Warhammer 40K

After our days of playing with our Star Wars figures waned (No, I don’t still get them out, honest) and we were heavily into computers, we also fell into AD&D. A really complex ruleset and characters that improve over time in a pretend world, it was awesome. But the more we played, the more we had bigger and bigger battles.

Stormbolter told me about something called Warhammer that was quite new. We couldn’t afford it so we sat down and wrote a set of rules imaginatively titled Battle Axe instead. We had more fun putting the rules together than actually playing it. Then something called Rogue Trader (Warhammer 40,000) hit the scenes. A sci-fi Warhammer! Get in!

And that’s how it started. I chose Eldar, Stormbolter went for the Blood Angels chapter of the Space marines. Stormbolter then set the one rule that I hated at the time but was absolutely the right decision. We could only play with painted models, none of this unpainted models on the battlefield rubbish. Needless to say, Stormbolter is far better than me at handling a paintbrush. I’m just glag that newer style tabletop miniature games like X-Wing come pre-painted as both our outsights are not as good as they were.

Our first games Stormbolter loved as he trounced me every time. I got so fed up I tied a totally different army – Dark Eldar. The main issue was this though – we had completely misread the rules and played the game end ways on – His marines just sat back and blasted the crap out of me whilst I tried to get near him.

Anyway, once we learned how to play properly and every single itteration of the rules later, we still love it. Even though some of the versions of the rules have quite literally been stupid.
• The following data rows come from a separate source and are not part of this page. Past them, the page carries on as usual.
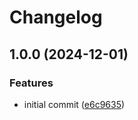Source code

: # Changelog

## 1.0.0 (2024-12-01)


### Features

* initial commit ([e6c9635](https://github.com/buka-inc/actions.json-to-env/commit/e6c96358f44e2af48c92cb6fc2735bf883fe6ce7))
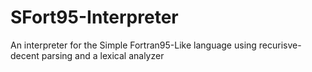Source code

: # SFort95-Interpreter
An interpreter for the Simple Fortran95-Like language using recurisve-decent parsing and a lexical analyzer 
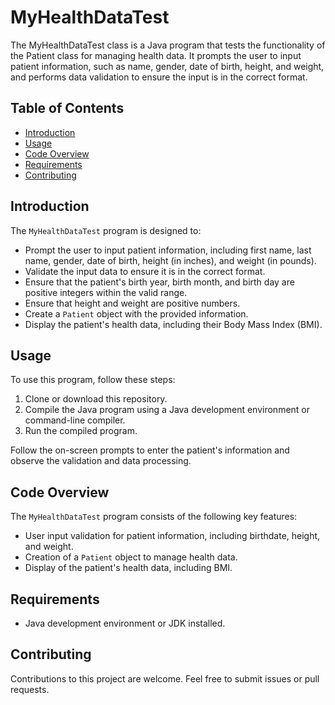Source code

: # MyHealthDataTest

The MyHealthDataTest class is a Java program that tests the functionality of the Patient class for managing health data. It prompts the user to input patient information, such as name, gender, date of birth, height, and weight, and performs data validation to ensure the input is in the correct format.

## Table of Contents

- [Introduction](#introduction)
- [Usage](#usage)
- [Code Overview](#code-overview)
- [Requirements](#requirements)
- [Contributing](#contributing)

## Introduction

The `MyHealthDataTest` program is designed to:

- Prompt the user to input patient information, including first name, last name, gender, date of birth, height (in inches), and weight (in pounds).
- Validate the input data to ensure it is in the correct format.
- Ensure that the patient's birth year, birth month, and birth day are positive integers within the valid range.
- Ensure that height and weight are positive numbers.
- Create a `Patient` object with the provided information.
- Display the patient's health data, including their Body Mass Index (BMI).

## Usage

To use this program, follow these steps:

1. Clone or download this repository.
2. Compile the Java program using a Java development environment or command-line compiler.
3. Run the compiled program.

Follow the on-screen prompts to enter the patient's information and observe the validation and data processing.

## Code Overview

The `MyHealthDataTest` program consists of the following key features:

- User input validation for patient information, including birthdate, height, and weight.
- Creation of a `Patient` object to manage health data.
- Display of the patient's health data, including BMI.

## Requirements

- Java development environment or JDK installed.

## Contributing

Contributions to this project are welcome. Feel free to submit issues or pull requests.
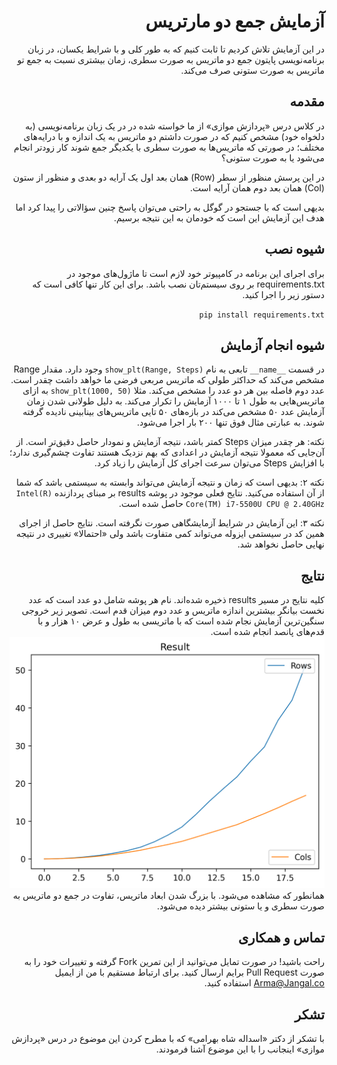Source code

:<div dir="rtl">

# آزمایش جمع دو مارتریس

در این آزمایش تلاش کردیم تا ثابت کنیم که به طور کلی و با شرایط یکسان، در زبان برنامه‌نویسی پایتون جمع دو ماتریس به صورت سطری، زمان بیشتری نسبت به جمع تو ماتریس به صورت ستونی صرف می‌کند.



## مقدمه
در کلاس درس «پردازش موازی» از ما خواسته شده در در یک زبان برنامه‌نویسی (به دلخواه خود) مشخص کنیم که در صورت داشتم دو ماتریس به یک اندازه و با درایه‌های مختلف؛ در صورتی که ماتریس‌ها به صورت سطری با یکدیگر جمع شوند کار زودتر انجام می‌شود یا به صورت ستونی؟

در این پرسش منظور از سطر (Row) همان بعد اول یک آرایه دو بعدی و منظور از ستون (Col) همان بعد دوم همان آرایه است.

بدیهی است که با جستجو در گوگل به راحتی می‌توان پاسخ چنین سؤالاتی را پیدا کرد اما هدف این آزمایش این است که خودمان به این نتیجه برسیم.



## شیوه نصب
برای اجرای این برنامه در کامپیوتر خود لازم است تا ماژول‌های موجود در requirements.txt بر روی سیستم‌تان نصب باشد. برای این کار تنها کافی است که دستور زیر را اجرا کنید.

`pip install requirements.txt`



## شیوه انجام آزمایش
در قسمت `__name__` تابعی به نام `show_plt(Range, Steps)` وجود دارد. مقدار Range مشخص می‌کند که حداکثر طولی که ماتریس مربعی فرضی ما خواهد داشت چقدر است. عدد دوم فاصله بین هر دو عدد را مشخص می‌کند. مثلا `show_plt(1000, 50)` به ازای ماتریس‌هایی به طول ۱ تا ۱۰۰۰ آزمایش را تکرار می‌کند. به دلیل طولانی شدن زمان آزمایش عدد ۵۰ مشخص می‌کند در بازه‌های ۵۰ تایی ماتریس‌‌های بینابینی نادیده گرفته شوند. به عبارتی مثال فوق تنها ۲۰۰ بار اجرا می‌شود.

نکته: هر چقدر میزان Steps کمتر باشد، نتیجه آزمایش و نمودار حاصل دقیق‌تر است. از آن‌جایی که معمولا نتیجه آزمایش در اعدادی که بهم نزدیک هستند تفاوت چشم‌گیری ندارد؛ با افزایش Steps می‌توان سرعت اجرای کل آزمایش را زیاد کرد.

نکته ۲: بدیهی است که زمان و نتیجه آزمایش می‌تواند وابسته به سیستمی باشد که شما از آن استفاده می‌کنید. نتایج فعلی موجود در پوشه results بر مبنای پردازنده `Intel(R) Core(TM) i7-5500U CPU @ 2.40GHz` حاصل شده است.

نکته ۳: این آزمایش در شرایط آزمایشگاهی صورت نگرفته است. نتایج حاصل از اجرای همین کد در سیستمی ایزوله می‌تواند کمی متفاوت باشد ولی «احتمالا» تغییری در نتیجه نهایی حاصل نخواهد شد.



## نتایج
کلیه نتایج در مسیر results ذخیره شده‌اند. نام هر پوشه شامل دو عدد است که عدد نخست بیانگر بیشترین اندازه ماتریس و عدد دوم میزان قدم است.
تصویر زیر خروجی سنگین‌ترین آزمایش نجام شده است که با ماتریسی به طول و عرض ۱۰ هزار و با قدم‌های پانصد انجام شده است.
![alt text](https://github.com/LordArma/cambrac/blob/master/results/Until10000Step500/plot.png?raw=true "نتیجه اجرا تا سقف ۱۰ هزار با گام پانصد")
همانطور که مشاهده می‌شود. با بزرگ شدن ابعاد ماتریس، تفاوت در جمع دو ماتریس به صورت سطری و یا ستونی بیشتر دیده می‌شود.



## تماس و همکاری
راحت باشید! در صورت تمایل می‌توانید از این تمرین Fork گرفته و تغییرات خود را به صورت Pull Request برایم ارسال کنید. برای ارتباط مستقیم با من از ایمیل Arma@Jangal.co استفاده کنید.



## تشکر
با تشکر از دکتر «اسداله شاه بهرامی» که با مطرح کردن این موضوع در درس «پردازش موازی» اینجانب را با این موضوع آشنا فرمودند.
</div>

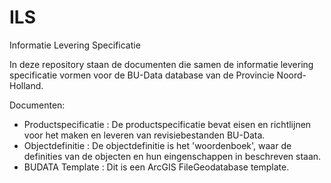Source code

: ILS
===

Informatie Levering Specificatie

In deze repository staan de documenten die samen de informatie levering specificatie vormen voor de BU-Data database van de Provincie Noord-Holland.

Documenten:
* Productspecificatie : De productspecificatie bevat eisen en richtlijnen voor het maken en leveren van revisiebestanden BU-Data.
* Objectdefinitie : De objectdefinitie is het 'woordenboek', waar de definities van de objecten en hun eingenschappen in beschreven staan.
* BUDATA Template : Dit is een ArcGIS FileGeodatabase template.


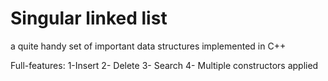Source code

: # Singular linked list
 a quite handy set of important data structures implemented in C++
 
 Full-features:
	1-Insert 2- Delete 3- Search 4- Multiple constructors applied
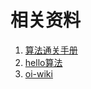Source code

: # 相关资料

1. [算法通关手册](https://algo.itcharge.cn/)
2. [hello算法](https://www.hello-algo.com/)
3. [oi-wiki](https://oi-wiki.org/)








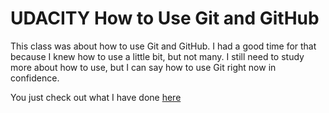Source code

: # UDACITY How to Use Git and GitHub

This class was about how to use Git and GitHub. I had a good time for that because I knew how to use a little bit, but not many. I still need to study more about how to use, but I can say how to use Git right now in confidence.

You just check out what I have done [here](docs/README.md)
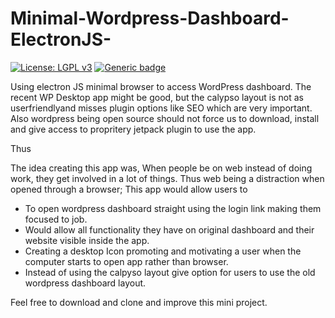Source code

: # Minimal-Wordpress-Dashboard-ElectronJS-
[![License: LGPL v3](https://img.shields.io/badge/License-LGPL%20v3-blue.svg)](https://www.gnu.org/licenses/lgpl-3.0)
[![Generic badge](https://img.shields.io/badge/Developement-InProgess-<COLOR>.svg)](https://shields.io/)

Using electron JS minimal browser to access WordPress dashboard.
The recent WP Desktop app might be good, but the calypso layout is not as userfriendlyand misses plugin options like SEO which are very important. Also wordpress being open source should not force us to download, install and give access to propritery jetpack plugin to use the app.

Thus 

The idea creating this app was, 
When people be on web instead of doing work, they get involved in a lot of things.
Thus web being a distraction when opened through a browser;
This app would allow users to

* To open wordpress dashboard straight using the login link making them focused to job.
* Would allow all functionality they have on original dashboard and their website visible inside the app.
* Creating a desktop Icon promoting and motivating a user when the computer starts to open app rather than browser.
*  Instead of using the calpyso layout give option for users to use the old wordpress dashboard layout.

Feel free to download and clone and improve this mini project.


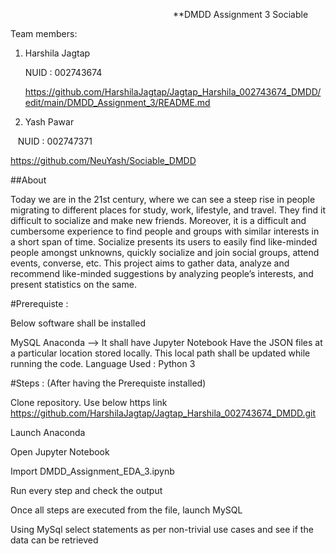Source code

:                                                                   **DMDD Assignment 3 Sociable

Team members: 

1. Harshila Jagtap

   NUID : 002743674
   
   https://github.com/HarshilaJagtap/Jagtap_Harshila_002743674_DMDD/edit/main/DMDD_Assignment_3/README.md

2. Yash Pawar


   NUID : 002747371
   
   
   https://github.com/NeuYash/Sociable_DMDD
   
   
   
   ##About
   
   Today we are in the 21st century, where we can see a steep rise in people migrating to different places for study, work, lifestyle, and travel. They find it difficult to socialize and make new friends. Moreover, it is a difficult and cumbersome experience to find people and groups with similar interests in a short span of time. Socialize presents its users to easily find like-minded people amongst unknowns, quickly socialize and join social groups, attend events, converse, etc. This project aims to gather data, analyze and recommend like-minded suggestions by analyzing people’s interests, and present statistics on the same.
   
   
   #Prerequiste :

Below software shall be installed

MySQL
Anaconda --> It shall have Jupyter Notebook 
Have the JSON files at a particular location stored locally. This local path shall be updated while running the code.
Language Used : Python 3

#Steps : (After having the Prerequiste installed)

Clone repository. Use below https link https://github.com/HarshilaJagtap/Jagtap_Harshila_002743674_DMDD.git

Launch Anaconda

Open Jupyter Notebook

Import DMDD_Assignment_EDA_3.ipynb

Run every step and check the output

Once all steps are executed from the file, launch MySQL

Using MySql select statements as per non-trivial use cases and see if the data can be retrieved

              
The latest set though (7) is pretty damn good. I didn’t stay with DE long and went to Chaos Space Marines and Chaos Daemons which are still my mainstay, although I’ve now got a Tau Army which is a completely different experience.

Stormbolter has stuck with the Blood Angels all these years, although he also has quite a sizable Tyrannid army now and tried out the Necrons.

Epic was great fun for a while and gave an extra dimension to the WH40K universe and we played it for a few years. We also tried out the Middle Earth Strategy game but never quite got fully into it.

Warhammer 40K will forever be the tabletop warfield we will return to, it’s just that after 25 years of playing it, we have longish breaks away from it, like at the moment.